Set down every entry below exactly as it stands.

• [INPUT DATA]
☆ ☆ ☆
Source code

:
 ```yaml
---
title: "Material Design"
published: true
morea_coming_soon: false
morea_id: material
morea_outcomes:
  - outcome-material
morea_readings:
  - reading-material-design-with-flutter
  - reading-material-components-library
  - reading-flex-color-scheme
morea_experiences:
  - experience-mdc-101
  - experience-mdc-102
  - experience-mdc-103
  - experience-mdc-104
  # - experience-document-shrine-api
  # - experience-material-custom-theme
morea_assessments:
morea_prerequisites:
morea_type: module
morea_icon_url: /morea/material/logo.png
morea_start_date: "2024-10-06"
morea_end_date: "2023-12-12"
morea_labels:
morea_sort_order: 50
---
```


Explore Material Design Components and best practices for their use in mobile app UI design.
☆ ☆ ☆
• [SOLUTION FOR THIS TASK]
Source code

:
 ```yaml
---
title: "Material Design"
published: true
morea_coming_soon: false
morea_id: material
morea_outcomes:
  - outcome-material
morea_readings:
  - reading-material-design-with-flutter
  - reading-material-components-library
  - reading-flex-color-scheme
morea_experiences:
  - experience-mdc-101
  - experience-mdc-102
  - experience-mdc-103
  - experience-mdc-104
  # - experience-document-shrine-api
  # - experience-material-custom-theme
morea_assessments:
morea_prerequisites:
morea_type: module
morea_icon_url: /morea/material/logo.png
morea_start_date: "2024-10-06"
morea_end_date: "2023-12-12"
morea_labels:
morea_sort_order: 50
---
```


Explore Material Design Components and best practices for their use in mobile app UI design.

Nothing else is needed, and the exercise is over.